Logics and Labels must be the same size error using SoftmaxCrossEntropyWithLogits

I am completely new to Tensorflow. I tried to tweak Deep MNIST to predict movie ratings in the MovieLens dataset. I've simplified the model a bit so that instead of using a 5-point scale, it's a simple binary Y / N rating (similar to the most recent rating system on Netflix). I am trying to use only partial scores to predict preferences for new items. When training the model, I get the following error in the stack trace:

Traceback (most recent call last):
  File "/Users/Eric/dev/Coding Academy >Tutorials/tf_impl/deep_tf_group_rec_SO.py", line 223, in <module>
    train_step.run(feed_dict={x: batch_xs, y_: batch_ys, keep_prob: 0.5})
  File "/Library/Python/2.7/site->packages/tensorflow/python/framework/ops.py", line 1550, in run
    _run_using_default_session(self, feed_dict, self.graph, session)
  File "/Library/Python/2.7/site->packages/tensorflow/python/framework/ops.py", line 3764, in >_run_using_default_session
    session.run(operation, feed_dict)
  File "/Library/Python/2.7/site->packages/tensorflow/python/client/session.py", line 767, in run
    run_metadata_ptr)
  File "/Library/Python/2.7/site->packages/tensorflow/python/client/session.py", line 965, in _run
    feed_dict_string, options, run_metadata)
  File "/Library/Python/2.7/site->packages/tensorflow/python/client/session.py", line 1015, in _do_run
    target_list, options, run_metadata)
  File "/Library/Python/2.7/site->packages/tensorflow/python/client/session.py", line 1035, in _do_call
    raise type(e)(node_def, op, message)
tensorflow.python.framework.errors_impl.InvalidArgumentError: logits and >labels must be same size: logits_size=[1,2] labels_size=[50,2]
     [[Node: SoftmaxCrossEntropyWithLogits = >SoftmaxCrossEntropyWithLogits[T=DT_FLOAT, >_device="/job:localhost/replica:0/task:0/cpu:0"](Reshape_2, Reshape_3)]]

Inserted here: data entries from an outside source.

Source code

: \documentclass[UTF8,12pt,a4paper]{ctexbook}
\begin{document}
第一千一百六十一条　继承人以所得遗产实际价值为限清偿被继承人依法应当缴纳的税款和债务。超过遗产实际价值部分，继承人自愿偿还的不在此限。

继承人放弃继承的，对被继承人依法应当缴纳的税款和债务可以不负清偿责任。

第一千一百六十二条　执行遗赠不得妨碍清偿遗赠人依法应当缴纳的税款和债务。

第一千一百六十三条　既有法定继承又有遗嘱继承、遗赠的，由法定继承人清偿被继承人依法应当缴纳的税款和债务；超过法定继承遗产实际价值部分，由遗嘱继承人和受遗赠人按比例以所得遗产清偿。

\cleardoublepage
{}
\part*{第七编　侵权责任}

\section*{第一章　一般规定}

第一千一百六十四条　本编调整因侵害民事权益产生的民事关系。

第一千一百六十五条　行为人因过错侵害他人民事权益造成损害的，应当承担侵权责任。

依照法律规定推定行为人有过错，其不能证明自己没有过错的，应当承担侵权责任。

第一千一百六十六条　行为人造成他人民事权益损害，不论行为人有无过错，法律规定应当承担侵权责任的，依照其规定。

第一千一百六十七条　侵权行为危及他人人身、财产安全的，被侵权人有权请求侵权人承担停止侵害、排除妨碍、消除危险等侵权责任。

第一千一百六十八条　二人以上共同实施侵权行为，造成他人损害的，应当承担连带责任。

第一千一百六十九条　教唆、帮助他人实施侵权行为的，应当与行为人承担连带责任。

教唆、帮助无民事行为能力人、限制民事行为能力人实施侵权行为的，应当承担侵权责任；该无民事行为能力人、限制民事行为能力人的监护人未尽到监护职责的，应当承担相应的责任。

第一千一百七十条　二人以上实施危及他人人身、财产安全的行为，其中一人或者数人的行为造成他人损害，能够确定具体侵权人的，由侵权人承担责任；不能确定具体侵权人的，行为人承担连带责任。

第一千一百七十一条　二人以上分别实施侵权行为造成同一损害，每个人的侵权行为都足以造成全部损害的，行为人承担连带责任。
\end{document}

Caused by op u'SoftmaxCrossEntropyWithLogits', defined at:
  File "/Users/Eric/dev/Coding Academy >Tutorials/tf_impl/deep_tf_group_rec_SO.py", line 209, in <module>
    cross_entropy = >tf.reduce_mean(tf.nn.softmax_cross_entropy_with_logits(labels=y_, >logits=y_conv))
  File "/Library/Python/2.7/site->packages/tensorflow/python/ops/nn_ops.py", line 1617, in >softmax_cross_entropy_with_logits
    precise_logits, labels, name=name)
  File "/Library/Python/2.7/site->packages/tensorflow/python/ops/gen_nn_ops.py", line 2265, in >_softmax_cross_entropy_with_logits
    features=features, labels=labels, name=name)
  File "/Library/Python/2.7/site->packages/tensorflow/python/framework/op_def_library.py", line 763, in >apply_op
    op_def=op_def)
  File "/Library/Python/2.7/site->packages/tensorflow/python/framework/ops.py", line 2327, in create_op
    original_op=self._default_original_op, op_def=op_def)
  File "/Library/Python/2.7/site->packages/tensorflow/python/framework/ops.py", line 1226, in __init__
    self._traceback = _extract_stack()

InvalidArgumentError (see above for traceback): logits and labels must >be same size: logits_size=[1,2] labels_size=[50,2]
     [[Node: SoftmaxCrossEntropyWithLogits = >SoftmaxCrossEntropyWithLogits[T=DT_FLOAT, >_device="/job:localhost/replica:0/task:0/cpu:0"](Reshape_2, Reshape_3)]]

      

The code causing the error can be viewed here

Dimensions of variables used in the model:

  • x (?, 1682)

  • y_ (?, 2)

  • x_history (?, 290, 290, 1)
  • h_pool1 (?, 145, 145, 32)
  • h_pool2 (?, 73, 73, 64)
  • h_pool3 (?, 37, 37, 128)
  • h_pool4 (?, 19, 19, 256)
  • h_pool5 (?, 10, 10, 512)
  • h_fc1 (?, 1024)
  • h_fc1_drop (?, 1024)
  • y_conv (?, 2)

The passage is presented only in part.